I'm not sure how people seem to think they fit the fluff. The Imperium allowed the Squats to operate autonomously and have their own religion. To make matters even worse, the Squats were on good relations with several alien races. They had the more STC templates than the Imperium. They only allowed the Adeptus Mechanicus limited access to the Imperium technology they had, which the Squats perfectly maintained. On top of that, the Squats' own technology is far more advanced than almost anything else. When the Squats and Space Marines did fight, the Squats inflicted such massive casualties to them the Space Marines had to develop an entirely new set of power armor. The Orks found the Squats to be such good fighters they decided trading them was better than fighting them, which is literally the opposite reaction Orks should have.

The Squats were one of the most technologically advanced races out at that time. Outside literally worshipping the Chaos gods, they did everything they possibly could that would normally get any other world the Imperium encountered wiped out. Despite being primarily miners and technicians, they easily dominated the Orks, Eldar, and Space Marines in combat, even beyond the normal expectation for a race's own fluff. They are also the only race, beyond early Tau lore, that has absolutely no negative traits.


----------



## Doelago (Nov 29, 2009)

Matheau said:


> The Orks found the Squats to be such good fighters they decided trading them was better than fighting them, which is literally the opposite reaction Orks should have.
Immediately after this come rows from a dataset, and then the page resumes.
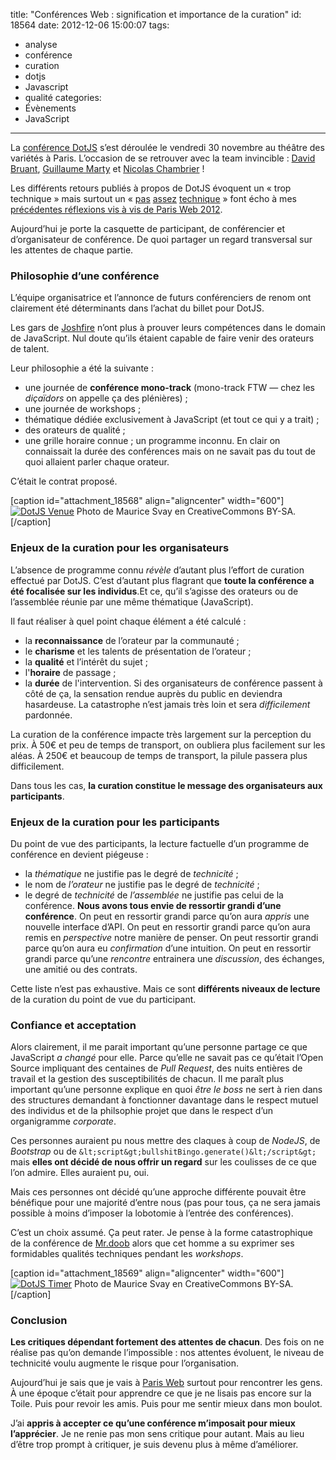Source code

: title: "Conférences Web : signification et importance de la curation"
id: 18564
date: 2012-12-06 15:00:07
tags: 
- analyse
- conférence
- curation
- dotjs
- Javascript
- qualité
categories: 
- Évènements
- JavaScript
---

La [conférence DotJS](http://dotjs.eu) s’est déroulée le vendredi 30 novembre au théâtre des variétés à Paris. L’occasion de se retrouver avec la team invincible : [David Bruant](http://longtermlaziness.wordpress.com/), [Guillaume Marty](http://twitter.com/g_marty) et [Nicolas Chambrier](http://naholyr.fr/) !

Les différents retours publiés à propos de DotJS évoquent un « trop technique » mais surtout un « [pas](https://twitter.com/ThomasG77/status/274668151139078144) [assez](https://twitter.com/javascripteur/status/275361976211890176) [technique](http://jolicode.com/blog/dotjs-le-ted-de-la-conference-technique) » font écho à mes [précédentes réflexions vis à vis de Paris Web 2012](https://oncletom.io/2012/paris-web-remise-en-question/ "Paris Web 2012 : la remise en question").

Aujourd’hui je porte la casquette de participant, de conférencier et d’organisateur de conférence. De quoi partager un regard transversal sur les attentes de chaque partie.

<!--more-->

### Philosophie d’une conférence

L’équipe organisatrice et l’annonce de futurs conférenciers de renom ont clairement été déterminants dans l’achat du billet pour DotJS.

Les gars de [Joshfire](http://joshfire.com/) n’ont plus à prouver leurs compétences dans le domain de JavaScript. Nul doute qu’ils étaient capable de faire venir des orateurs de talent.

Leur philosophie a été la suivante :

*   une journée de **conférence mono-track** (mono-track FTW — chez les _diçaïdors_ on appelle ça des plénières) ;
*   une journée de workshops ;
*   thématique dédiée exclusivement à JavaScript (et tout ce qui y a trait) ;
*   des orateurs de qualité ;
*   une grille horaire connue ; un programme inconnu.
En clair on connaissait la durée des conférences mais on ne savait pas du tout de quoi allaient parler chaque orateur.

C’était le contrat proposé.

[caption id="attachment_18568" align="aligncenter" width="600"][![DotJS Venue](https://oncletom.io/images/2012/12/2012-11-30_12-25-33-600x328.jpg "DotJS Venue")](http://svay.com/photos/2012-11-30_dotjs/) Photo de Maurice Svay en CreativeCommons BY-SA.[/caption]

### Enjeux de la curation pour les organisateurs

L’absence de programme connu _révèle_ d’autant plus l’effort de curation effectué par DotJS. C’est d’autant plus flagrant que **toute la conférence a été focalisée sur les individus**.Et ce, qu’il s’agisse des orateurs ou de l’assemblée réunie par une même thématique (JavaScript).

Il faut réaliser à quel point chaque élément a été calculé :

*   la **reconnaissance** de l’orateur par la communauté ;
*   le **charisme** et les talents de présentation de l’orateur ;
*   la **qualité** et l’intérêt du sujet ;
*   l'**horaire** de passage ;
*   la **durée** de l'intervention.
Si des organisateurs de conférence passent à côté de ça, la sensation rendue auprès du public en deviendra hasardeuse. La catastrophe n’est jamais très loin et sera _difficilement_ pardonnée.

La curation de la conférence impacte très largement sur la perception du prix. À 50€ et peu de temps de transport, on oubliera plus facilement sur les aléas. À 250€ et beaucoup de temps de transport, la pilule passera plus difficilement.

Dans tous les cas, **la curation constitue le message des organisateurs aux participants**.

### Enjeux de la curation pour les participants

Du point de vue des participants, la lecture factuelle d’un programme de conférence en devient piégeuse :

*   la _thématique_ ne justifie pas le degré de _technicité_ ;
*   le nom de _l’orateur_ ne justifie pas le degré de _technicité_ ;
*   le degré de _technicité_ de _l’assemblée_ ne justifie pas celui de la conférence.
**Nous avons tous envie de ressortir grandi d’une conférence**. On peut en ressortir grandi parce qu’on aura _appris_ une nouvelle interface d’API. On peut en ressortir grandi parce qu’on aura remis en _perspective_ notre manière de penser. On peut ressortir grandi parce qu’on aura eu _confirmation_ d’une intuition. On peut en ressortir grandi parce qu’une _rencontre_ entrainera une _discussion_, des échanges, une amitié ou des contrats.

Cette liste n’est pas exhaustive. Mais ce sont **différents niveaux de lecture** de la curation du point de vue du participant.

### Confiance et acceptation

Alors clairement, il me parait important qu’une personne partage ce que JavaScript _a changé_ pour elle. Parce qu’elle ne savait pas ce qu’était l’Open Source impliquant des centaines de _Pull Request_, des nuits entières de travail et la gestion des susceptibilités de chacun.
Il me paraît plus important qu’une personne explique en quoi _être le boss_ ne sert à rien dans des structures demandant à fonctionner davantage dans le respect mutuel des individus et de la philsophie projet que dans le respect d’un organigramme _corporate_.

Ces personnes auraient pu nous mettre des claques à coup de _NodeJS_, de _Bootstrap_ ou de `&lt;script&gt;bullshitBingo.generate()&lt;/script&gt;` mais **elles ont décidé de nous offrir un regard** sur les coulisses de ce que l’on admire. Elles auraient pu, oui.

Mais ces personnes ont décidé qu’une approche différente pouvait être bénéfique pour une majorité d’entre nous (pas pour tous, ça ne sera jamais possible à moins d’imposer la lobotomie à l’entrée des conférences).

C’est un choix assumé. Ça peut rater. Je pense à la forme catastrophique de la conférence de [Mr.doob](http://mrdoob.com/) alors que cet homme a su exprimer ses formidables qualités techniques pendant les _workshops_.

[caption id="attachment_18569" align="aligncenter" width="600"][![DotJS Timer](https://oncletom.io/images/2012/12/2012-11-30_17-57-16-600x400.jpg "DotJS Timer")](http://svay.com/photos/2012-11-30_dotjs/) Photo de Maurice Svay en CreativeCommons BY-SA.[/caption]

### Conclusion

**Les critiques dépendant fortement des attentes de chacun**. Des fois on ne réalise pas qu’on demande l’impossible : nos attentes évoluent, le niveau de technicité voulu augmente le risque pour l’organisation.

Aujourd’hui je sais que je vais à [Paris Web](http://paris-web.fr) surtout pour rencontrer les gens. À une époque c’était pour apprendre ce que je ne lisais pas encore sur la Toile. Puis pour revoir les amis. Puis pour me sentir mieux dans mon boulot.

J’ai **appris à accepter ce qu’une conférence m’imposait pour mieux l’apprécier**. Je ne renie pas mon sens critique pour autant. Mais au lieu d’être trop prompt à critiquer, je suis devenu plus à même d’améliorer.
You mean like when both Ghazkull (how the fuck is it spelled?) and Nazdreg (same question) went on to kick their asses?


----------



## Serpion5 (Mar 19, 2010)

Klomster said:


> Wait?
> 
> Where?
> 
> Read the book, but don't remember any squats (or i missed the lines he was on or something)


I was taking the piss. :taunt: 

Like GFP said, he was dwarfish in appearance, but still technically human. :laugh: 


Zoats... Do exist in current fluff. They were apparently the main force of Hive Fleet Colossus, thought to have been destroyed several millennia ago. They were indeed slaved to the tyranids, and were sent in advance to attempt negotiations with the denizens of this galaxy. Or so a wiki would have us believe. The task was eventually deemed futile by the Hive Mind, who decided just to eat everything instead. :dunno: 

The current nid codex also hints that dormant elements of the fleet are beginning to stir. So zoats extinct perhaps not but probably. :crazy:


----------



## Ordo Hydra (Jun 9, 2011)

Serpion5 said:


> I was taking the piss. :taunt:
> 
> Like GFP said, he was dwarfish in appearance, but still technically human. :laugh:


Oi, it was me who said that, credit where credit is due :wink:


----------



## Klomster (Oct 9, 2008)

Doelago said:


> You mean like when both Ghazkull (how the fuck is it spelled?) and Nazdreg (same question) went on to kick their asses?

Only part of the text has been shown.